Tag Archives: advice on writing

Inspiration comes with the breath

I love the fact that the word ‘inspiration’ has its roots in breath – ‘being breathed upon’ in one online etymological source – as though artists were blessed or touched by some form of supernatural or divine grace. A thirteenth century source is even clearer: ‘immediate influence of God or a god.’ www.etymonline.com.

However, this lovely but romantic notion promotes the myth that we create through an external inspiration – a fickle force, sometimes favouring us, sometimes not – as though it is something other than the potential within each of us. Such persistent but old fashioned ideas suggests some people are creative and others not, and we must wait until the muse or inspiration strikes. It promotes being passive rather than active and making our own luck, our own inspiration, our own work.

I’ve written elsewhere that I believe the difference between writers and would-be writers (or artists and makers), is one gets on with it, whilst the would-be sits around talking about doing ‘it’ when the time is right and inspiration strikes, bringing the idea. I can be very scathing of this, calling it a form of laziness, an avoidance of doing the actual work. In kinder moods I know it can be the result of fear – of failing, of succeeding, of committing to oneself as a creative being, of finally taking on ‘the dream’ only for it to reveal itself as a nightmare… How much easier to put the responsibility outside ourselves. It’s something we can all be complicit in, Nietzche believed, rather than the reality of hard work and the lengthy creative process:

‘Artists have a vested interest in our believing in the flash of revelation, the so-called inspiration… shining down from heavens as a ray of grace. In reality, the imagination of the good artist or thinker produces continuously good, mediocre or bad things, but his judgment, trained and sharpened to a fine point, rejects, selects, connects… All great artists and thinkers are great workers, indefatigable not only in inventing, but also in rejecting, sifting, transforming, ordering.’ Nietzsche.

It’s the most common question I get asked by taxi drivers and hairdressers: ‘Where do you get your ideas from?’ My answer is long-winded and Evangelical:

From the ether, from life, from over-heards on the bus, from anecdotes we’re told, from newspaper headlines glimpsed on the train, from memories, from idle thought, from documentaries or articles, from received stories and pre-existing sources, from visual art, from going for a walk, from dreams, from anything and everywhere.

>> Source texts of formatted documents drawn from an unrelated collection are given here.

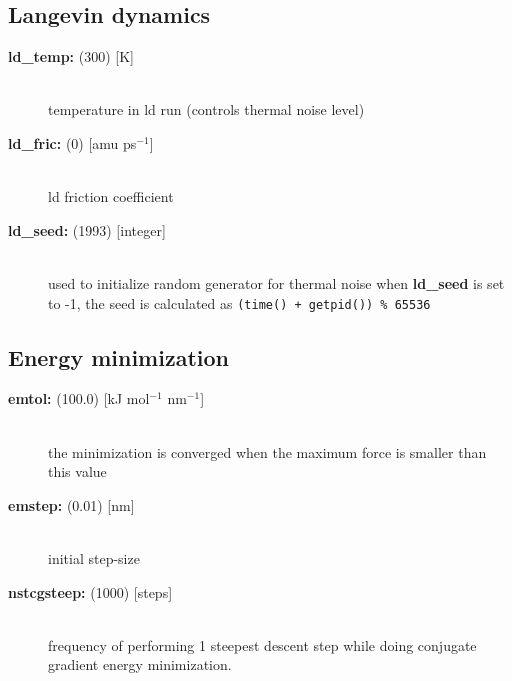 \subsection{Langevin dynamics}
\begin{description}
\item[{\bf ld\_temp: }(300) {[K]}]\mbox{}\\
temperature in ld run (controls thermal noise level)
\item[{\bf ld\_fric: }(0) {[amu ps$^{-1}$]}]\mbox{}\\
ld friction coefficient
\item[{\bf ld\_seed: }(1993) {[integer]}]\mbox{}\\
used to initialize random generator for thermal noise
when {\bf ld\_seed} is set to -1, the seed is calculated as
{\tt (time() + getpid()) \% 65536}
\end{description}

\subsection{Energy minimization}
\begin{description}
\item[{\bf emtol: }(100.0) {[kJ mol$^{-1}$ nm$^{-1}$]}]\mbox{}\\
the minimization is converged when the maximum force is smaller than 
this value
\item[{\bf emstep: }(0.01) {[nm]}]\mbox{}\\
initial step-size
\item[{\bf nstcgsteep: }(1000) {[steps]}]\mbox{}\\
frequency of performing 1 steepest descent step while doing
conjugate gradient energy minimization.
\end{description}

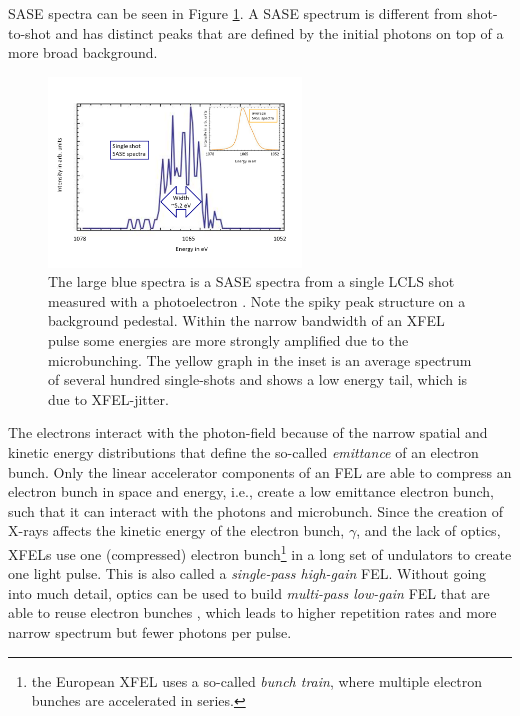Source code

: SASE spectra can be seen in Figure \ref{fig:SASE-spectra}. A SASE spectrum is different from shot-to-shot and has distinct peaks that are defined by the initial photons on top of a more broad background.
\begin{figure}
	\centering
		\includegraphics[width=0.60\textwidth]{images/SASE-spectra.png}
	\caption[SASE single-shot and average spectra]{The large blue spectra is a SASE spectra from a single LCLS shot measured with a photoelectron \citep[see][]{Bucher-2014-Unpublished}. Note the spiky peak structure on a background pedestal. Within the narrow bandwidth of an XFEL pulse some energies are more strongly amplified due to the microbunching. The yellow graph in the inset is an average spectrum of several hundred single-shots and shows a low energy tail, which is due to XFEL-jitter.}
	\label{fig:SASE-spectra}
\end{figure}
The electrons interact with the photon-field because of the narrow spatial and kinetic energy distributions that define the so-called \textit{emittance} of an electron bunch. Only the linear accelerator components of an FEL are able to compress an electron bunch in space and energy, i.e., create a low emittance electron bunch, such that it can interact with the photons and microbunch. Since the creation of X-rays affects the kinetic energy of the electron bunch, $\gamma$, and the lack of optics, XFELs use one (compressed) electron bunch\footnote{the European XFEL uses a so-called \textit{bunch train}, where multiple electron bunches are accelerated in series.} in a long set of undulators to create one light pulse. This is also called a \textit{single-pass high-gain} FEL. Without going into much detail, optics can be used to build \textit{multi-pass low-gain} FEL that are able to reuse electron bunches \citep{Kim-2008-PRL}, which leads to higher repetition rates and more narrow spectrum but fewer photons per pulse.
%
%
%
%
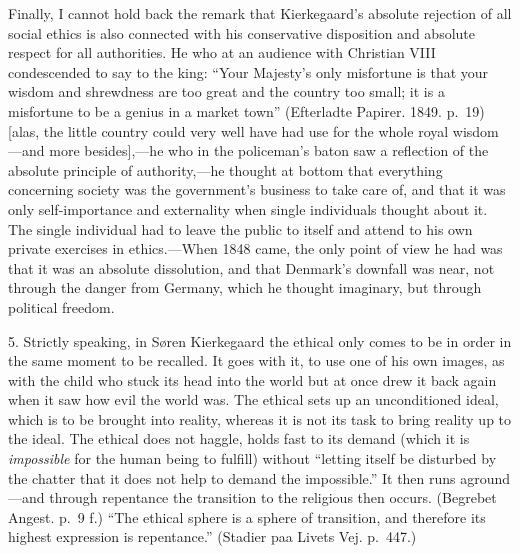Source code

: \documentclass[12pt,a4paper]{book}
\newcommand{\opage}[1]{\marginnote{\footnotesize\textit{[#1]}}}
\begin{document}
Finally, I cannot hold back the remark that Kierkegaard's absolute
rejection of all social ethics is also connected with his conservative
disposition and absolute respect for all authorities. He who at an
audience with Christian VIII condescended to say to the king: ``Your
Majesty's only misfortune is that your wisdom and shrewdness are too great
and the country too small; it is a misfortune to be a genius in a market
town''
(Efterladte Papirer. 1849. p.~19) [alas, the little country could very
well have had use for the whole royal wisdom---and more besides],---he who
in the policeman's baton saw a reflection of the absolute principle of
authority,---he thought at bottom that everything concerning society was
the government's business to take care of, and that it was only
self-importance and externality when single individuals thought about it.
The single individual had to leave the public to itself and attend to his
own private exercises in ethics.---When 1848 came, the only point of view
he had was that it was an absolute dissolution, and that Denmark's
downfall was near,
\opage{108}not through the danger from Germany, which he thought
imaginary, but through political freedom.

5. Strictly speaking, in Søren Kierkegaard the ethical only comes to be in
order in the same moment to be recalled. It goes with it, to use one of
his own images, as with the child who stuck its head into the world but at
once drew it back again when it saw how evil the world was. The ethical
sets up an unconditioned ideal, which is to be brought into reality,
whereas it is not its task to bring reality up to the ideal. The ethical
does not haggle, holds fast to its demand (which it is \textit{impossible}
for the human being to fulfill) without ``letting itself be disturbed by
the chatter that it does not help to demand the impossible.'' It then runs
aground---and through repentance the transition to the religious then
occurs. (Begrebet Angest. p.~9 f.) ``The ethical sphere is a sphere of
transition, and therefore its highest expression is repentance.'' (Stadier
paa Livets Vej. p.~447.)
\end{document}
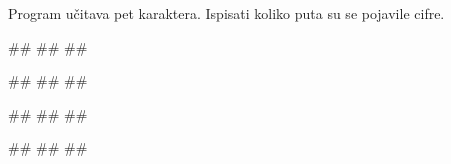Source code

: \begin{Exercise}[label=p1.7_] 
Program učitava pet karaktera. Ispisati koliko
puta su se pojavile cifre. 

\begin{miditest}
\begin{upotreba}{1}
#\naslovInt#
##
##
\end{upotreba}
\end{miditest}
\begin{miditest}
\begin{upotreba}{2}
#\naslovInt#
##
##
\end{upotreba}
\end{miditest}

\begin{miditest}
\begin{upotreba}{3}
#\naslovInt#
##
##
\end{upotreba}
\end{miditest}
\begin{miditest}
\begin{upotreba}{4}
#\naslovInt#
##
##
\end{upotreba}
\end{miditest}
\end{Exercise}
\ifresenja
 \begin{Answer}[ref=p1.7_]
\end{Answer}
\fi





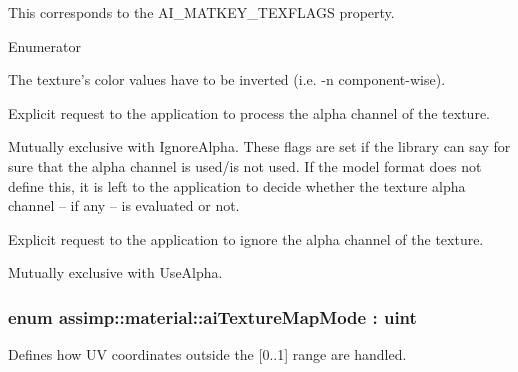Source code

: This corresponds to the {\ttfamily A\+I\+\_\+\+M\+A\+T\+K\+E\+Y\+\_\+\+T\+E\+X\+F\+L\+A\+G\+S} property. \begin{Desc}
\item[Enumerator]\par
\begin{description}
\item[{\em 
\hypertarget{namespaceassimp_1_1material_a6e22b08c06f24f15471e5c167a3d6c8da9659ad9ec6bbe7a8836a250bce874008}{Invert}\label{namespaceassimp_1_1material_a6e22b08c06f24f15471e5c167a3d6c8da9659ad9ec6bbe7a8836a250bce874008}
}]The texture's color values have to be inverted (i.\+e. {-\/n} component-\/wise). \item[{\em 
\hypertarget{namespaceassimp_1_1material_a6e22b08c06f24f15471e5c167a3d6c8daae9e40e6ecc702196aa5bee102f6d23f}{Use\+Alpha}\label{namespaceassimp_1_1material_a6e22b08c06f24f15471e5c167a3d6c8daae9e40e6ecc702196aa5bee102f6d23f}
}]Explicit request to the application to process the alpha channel of the texture.

Mutually exclusive with {\ttfamily Ignore\+Alpha}. These flags are set if the library can say for sure that the alpha channel is used/is not used. If the model format does not define this, it is left to the application to decide whether the texture alpha channel – if any – is evaluated or not. \item[{\em 
\hypertarget{namespaceassimp_1_1material_a6e22b08c06f24f15471e5c167a3d6c8da584fb90d91bf15981bf0543d97598def}{Ignore\+Alpha}\label{namespaceassimp_1_1material_a6e22b08c06f24f15471e5c167a3d6c8da584fb90d91bf15981bf0543d97598def}
}]Explicit request to the application to ignore the alpha channel of the texture.

Mutually exclusive with {\ttfamily Use\+Alpha}. \end{description}
\end{Desc}
\hypertarget{namespaceassimp_1_1material_a0d8dbb0d9e989bf10557feef7350c42b}{
\subsubsection[{ai\+Texture\+Map\+Mode}]{\setlength{\rightskip}{0pt plus 5cm}enum {\bf assimp\+::material\+::ai\+Texture\+Map\+Mode} \+: uint}}\label{namespaceassimp_1_1material_a0d8dbb0d9e989bf10557feef7350c42b}
Defines how U\+V coordinates outside the {\ttfamily \mbox{[}0..1\mbox{]}} range are handled.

The trick is in recognising the tug of interest and gathering up the stimulus or noting the idea before it goes, for it will. We will never remember those fleeting thoughts – they need to be notated before they evaporate.

We have to be like magpies – open eyed and curious, ready to dive down and snap up any bright, shiny thing that catches our attention. We often let the seed of an idea or inspiration pass, as it is simply a stirring, not a fully-formed plot, or an immediate understanding of what to write. In my experience that is inevitably a later phase, requiring considerable thought and effort, like heating and beating metal into pliancy and shape. The important task is to recognise the initial call and to understand it will take effort to make the oak from the acorn.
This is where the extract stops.